The reason girls ignore you when you approach them is simply because your skills are weak, your approach is weak, you come off creepy, and you probably don’t know how to carry a charming lively conversation. Girls LOVE great conversation. But it takes a lot of practice for a guy to be able to pull it off if he isn’t already a natural.

John says:

Hello Leo,

I’m from India and when i usually speak about sex to girls, they usually try to change the topic of conversation. So, I usually stop talking about sex to girls.
What do you think I should do??

Omar says:

Hello Leo,

Do you think it is fine to go out and approach a lot and get to the point of going on dates and then while you dating one girl and you are also dating many other girls (and possibly having sex) that week? And then you decide which girl is the best for me (after sex)?

Cheers,

Omar

Alex says:

Hey Leo,
In this video you said something that really stuck with me. You said there is no relationship without sex. I don’t disagree but the problem is; I’m asexual. I don’t desire sex and I’m afraid that will negatively impact my ability to get girlfriends going forward. I’ve had a few relationships so far but none of them have gone very well and I’m beginning to get frustrated. Any advice you might have to help me out over here would be greatly appreciated.
-Alex

Leo Gura says:

That is NOT going to work! Girls LOVE sex! If you don’t have sex with them, they will run away quickly.

If you are asexual then you can only be in a relationship with another asexual girl.

Ross says:

Hi Leo, I hope this message gets to you.

I personally have been trying to get active in the dating scene of life. I was mainly focused on cold approach until I found some problems with it.

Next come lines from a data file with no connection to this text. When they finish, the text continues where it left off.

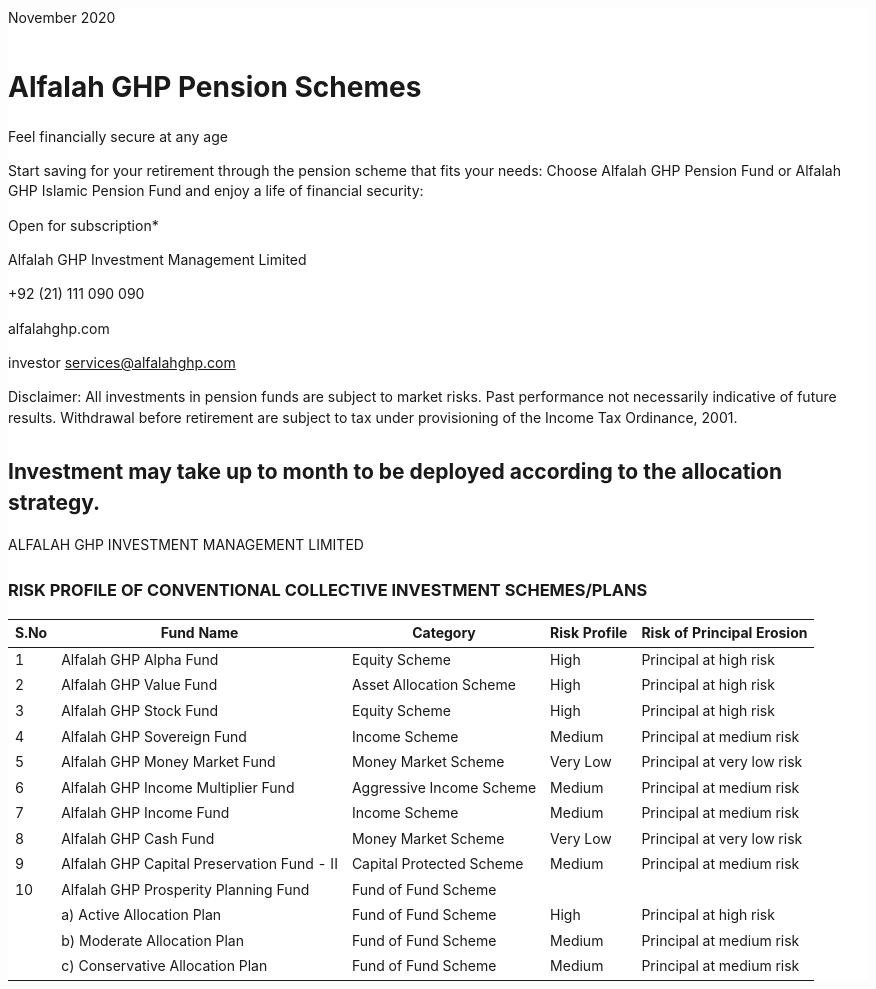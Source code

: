 November 2020

# Alfalah GHP Pension Schemes

Feel financially secure at any age

Start saving for your retirement through the pension scheme that fits your needs: Choose Alfalah GHP Pension Fund or Alfalah GHP Islamic Pension Fund and enjoy a life of financial security:

Open for subscription\*

Alfalah GHP Investment Management Limited

+92 (21) 111 090 090

alfalahghp.com

investor services@alfalahghp.com

Disclaimer: All investments in pension funds are subject to market risks. Past performance not necessarily indicative of future results. Withdrawal before retirement are subject to tax under provisioning of the Income Tax Ordinance, 2001.

## Investment may take up to month to be deployed according to the allocation strategy.

ALFALAH GHP INVESTMENT MANAGEMENT LIMITED

### RISK PROFILE OF CONVENTIONAL COLLECTIVE INVESTMENT SCHEMES/PLANS

| S.No | Fund Name                                  | Category                 | Risk Profile | Risk of Principal Erosion  |
| ---- | ------------------------------------------ | ------------------------ | ------------ | -------------------------- |
| 1    | Alfalah GHP Alpha Fund                     | Equity Scheme            | High         | Principal at high risk     |
| 2    | Alfalah GHP Value Fund                     | Asset Allocation Scheme  | High         | Principal at high risk     |
| 3    | Alfalah GHP Stock Fund                     | Equity Scheme            | High         | Principal at high risk     |
| 4    | Alfalah GHP Sovereign Fund                 | Income Scheme            | Medium       | Principal at medium risk   |
| 5    | Alfalah GHP Money Market Fund              | Money Market Scheme      | Very Low     | Principal at very low risk |
| 6    | Alfalah GHP Income Multiplier Fund         | Aggressive Income Scheme | Medium       | Principal at medium risk   |
| 7    | Alfalah GHP Income Fund                    | Income Scheme            | Medium       | Principal at medium risk   |
| 8    | Alfalah GHP Cash Fund                      | Money Market Scheme      | Very Low     | Principal at very low risk |
| 9    | Alfalah GHP Capital Preservation Fund - II | Capital Protected Scheme | Medium       | Principal at medium risk   |
| 10   | Alfalah GHP Prosperity Planning Fund       | Fund of Fund Scheme      |              |                            |
|      | a) Active Allocation Plan                  | Fund of Fund Scheme      | High         | Principal at high risk     |
|      | b) Moderate Allocation Plan                | Fund of Fund Scheme      | Medium       | Principal at medium risk   |
|      | c) Conservative Allocation Plan            | Fund of Fund Scheme      | Medium       | Principal at medium risk   |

-I’m in college so doing cold approach can lead to risk of my reputation hence success at meeting women

-I am now on holiday so I am not in college at the moment, so I have a massive chance to focus on dating. The problem is that I’m 18 and doing cold approach would make me feel like an outcast among most 18-23 years olds because a vast majority of them get girlfriends through social circle. My social circle isn’t the best so it’s hard to meet women that way. Currently there are not many activities to join right now on my holiday, so I’m kind of stuck on the social circle perspective

Also, the home city I live in is roughly 400K people large, would it mean at this level it’s not safe to do cold approach?

And finally, would cold approach improve all aspects of relationship skills (friendship, girlfriend etc), or just romantic?

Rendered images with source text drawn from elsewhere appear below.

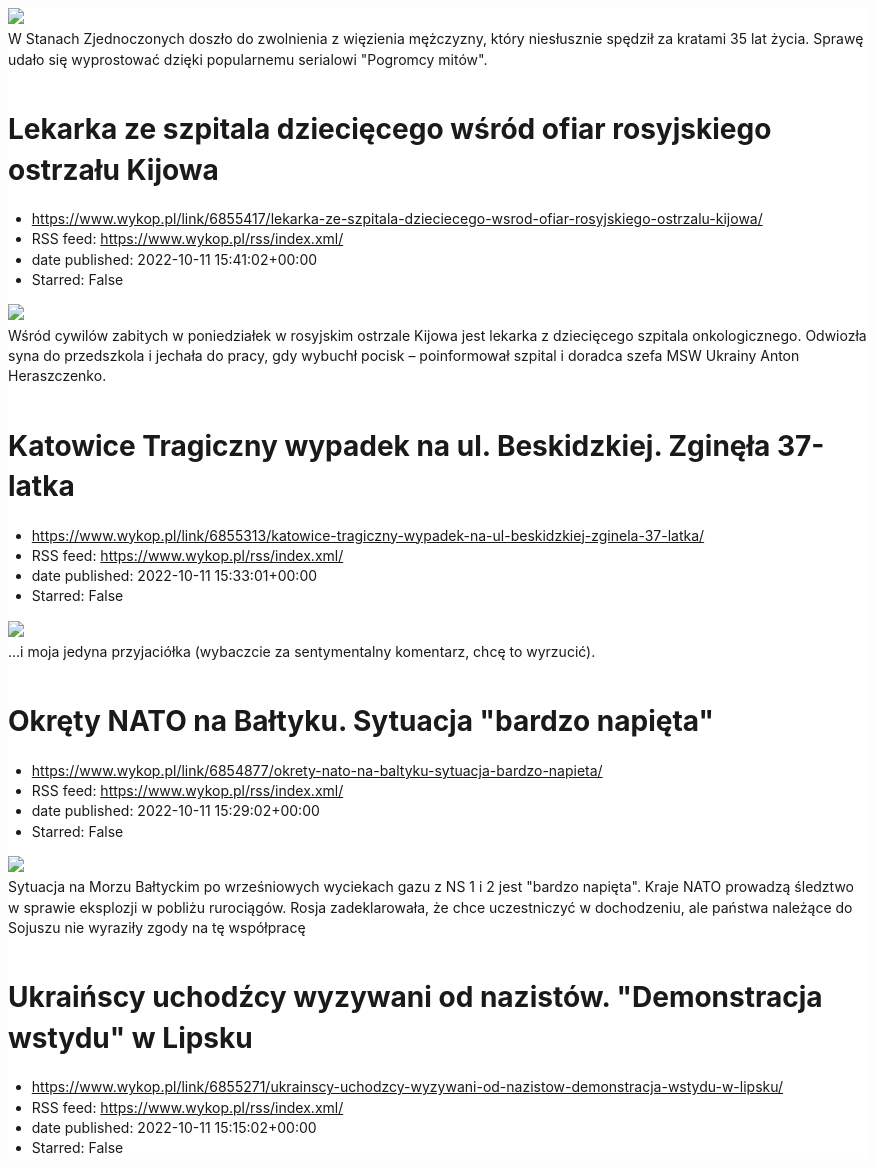 <img src="https://www.wykop.pl/cdn/c3397993/link_1665493419V9GXeiKwmmrLR1DFSHpGhA,w104h74.jpg" /><br />
		 W Stanach Zjednoczonych doszło do zwolnienia z więzienia mężczyzny, który niesłusznie spędził za kratami 35 lat życia. Sprawę udało się wyprostować dzięki popularnemu serialowi &quot;Pogromcy mitów&quot;.

# Lekarka ze szpitala dziecięcego wśród ofiar rosyjskiego ostrzału Kijowa
 - https://www.wykop.pl/link/6855417/lekarka-ze-szpitala-dzieciecego-wsrod-ofiar-rosyjskiego-ostrzalu-kijowa/
 - RSS feed: https://www.wykop.pl/rss/index.xml/
 - date published: 2022-10-11 15:41:02+00:00
 - Starred: False

<img src="https://www.wykop.pl/cdn/c3397993/link_1665489875Ag4Wra4KJTycYrLGie8poM,w104h74.jpg" /><br />
		 Wśród cywilów zabitych w poniedziałek w rosyjskim ostrzale Kijowa jest lekarka z dziecięcego szpitala onkologicznego. Odwiozła syna do przedszkola i jechała do pracy, gdy wybuchł pocisk – poinformował szpital i doradca szefa MSW Ukrainy Anton Heraszczenko.

# Katowice Tragiczny wypadek na ul. Beskidzkiej. Zginęła 37-latka
 - https://www.wykop.pl/link/6855313/katowice-tragiczny-wypadek-na-ul-beskidzkiej-zginela-37-latka/
 - RSS feed: https://www.wykop.pl/rss/index.xml/
 - date published: 2022-10-11 15:33:01+00:00
 - Starred: False

<img src="https://www.wykop.pl/cdn/c3397993/link_16654864042hDPX0CwB0l8l90uKmqlLQ,w104h74.jpg" /><br />
		 ...i moja jedyna przyjaciółka (wybaczcie za sentymentalny komentarz, chcę to wyrzucić).

# Okręty NATO na Bałtyku. Sytuacja "bardzo napięta"
 - https://www.wykop.pl/link/6854877/okrety-nato-na-baltyku-sytuacja-bardzo-napieta/
 - RSS feed: https://www.wykop.pl/rss/index.xml/
 - date published: 2022-10-11 15:29:02+00:00
 - Starred: False

<img src="https://www.wykop.pl/cdn/c3397993/link_1665473718MxBf7jDmVhz0racgffJDxm,w104h74.jpg" /><br />
		 Sytuacja na Morzu Bałtyckim po wrześniowych wyciekach gazu z NS 1 i 2 jest &quot;bardzo napięta&quot;. Kraje NATO prowadzą śledztwo w sprawie eksplozji w pobliżu rurociągów. Rosja zadeklarowała, że chce uczestniczyć w dochodzeniu, ale państwa należące do Sojuszu nie wyraziły zgody na tę współpracę

# Ukraińscy uchodźcy wyzywani od nazistów. "Demonstracja wstydu" w Lipsku
 - https://www.wykop.pl/link/6855271/ukrainscy-uchodzcy-wyzywani-od-nazistow-demonstracja-wstydu-w-lipsku/
 - RSS feed: https://www.wykop.pl/rss/index.xml/
 - date published: 2022-10-11 15:15:02+00:00
 - Starred: False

I just want your advice for someone like me doing dating, that would be great. I came from a place where I did not interact much with women so it kind of came back to bite me.

Thanks.

Leo Gura says:

If you’re in college you don’t need to do night-game. Just go chat up random girls on campus during the day. You don’t need be too direct or flashy. Start with friendly chit-chat.

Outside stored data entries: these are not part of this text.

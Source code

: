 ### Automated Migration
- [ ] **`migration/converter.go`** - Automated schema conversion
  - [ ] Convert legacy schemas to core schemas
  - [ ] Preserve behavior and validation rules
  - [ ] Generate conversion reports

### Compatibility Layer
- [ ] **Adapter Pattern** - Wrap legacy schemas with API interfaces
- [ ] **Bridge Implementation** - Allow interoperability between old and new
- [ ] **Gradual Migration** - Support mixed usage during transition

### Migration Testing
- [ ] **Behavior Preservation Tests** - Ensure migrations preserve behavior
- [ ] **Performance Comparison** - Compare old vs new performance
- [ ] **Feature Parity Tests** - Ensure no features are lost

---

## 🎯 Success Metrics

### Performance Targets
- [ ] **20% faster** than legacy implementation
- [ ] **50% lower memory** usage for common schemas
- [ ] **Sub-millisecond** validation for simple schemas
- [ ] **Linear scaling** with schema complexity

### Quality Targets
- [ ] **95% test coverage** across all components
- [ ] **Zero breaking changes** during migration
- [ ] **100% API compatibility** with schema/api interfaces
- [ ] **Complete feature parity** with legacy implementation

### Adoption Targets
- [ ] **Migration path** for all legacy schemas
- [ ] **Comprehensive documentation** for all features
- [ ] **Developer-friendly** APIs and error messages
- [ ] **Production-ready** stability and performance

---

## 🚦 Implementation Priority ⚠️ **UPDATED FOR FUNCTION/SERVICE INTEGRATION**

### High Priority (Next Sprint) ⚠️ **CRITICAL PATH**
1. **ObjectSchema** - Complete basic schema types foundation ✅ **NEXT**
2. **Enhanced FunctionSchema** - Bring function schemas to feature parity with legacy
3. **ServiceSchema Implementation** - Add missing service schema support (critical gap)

Also, college gives you tons of opportunities with house parties and frat parties. Go to social events and talk to girls.

College is SO easy compared to post-college.

Ross says:

Would it still be okay to cold approach people in my home city away from college for my holiday which has roughly 400K people? Like daygame.

Clark says:

Hi Leo,
Where can I find the video about text game?
I really need this one. plz tell me where I can find

Danny says:

Hey Leo, how do I convince myself that I can develop attraction with any girl knowing that I’m very shy/introverted and basically out of college? I hope that post-college dating isn’t THAT hard compared to college (considering that my school was a commuter school).

Harrison says:

Leo another thing I found is finding something in common with the woman your talking too. So if a guy likes fitness, fitness singles is great for him. I’m 28 and I don’t get why guys worry so dang much about getting a girlfriend and having sex at ages such as 19 or bellow and getting married and starting a family. I’m straight with a high sex drive and I still don’t get it. Thanks for your video

Lindsay says:

Leo, can these tips apply for a gay woman?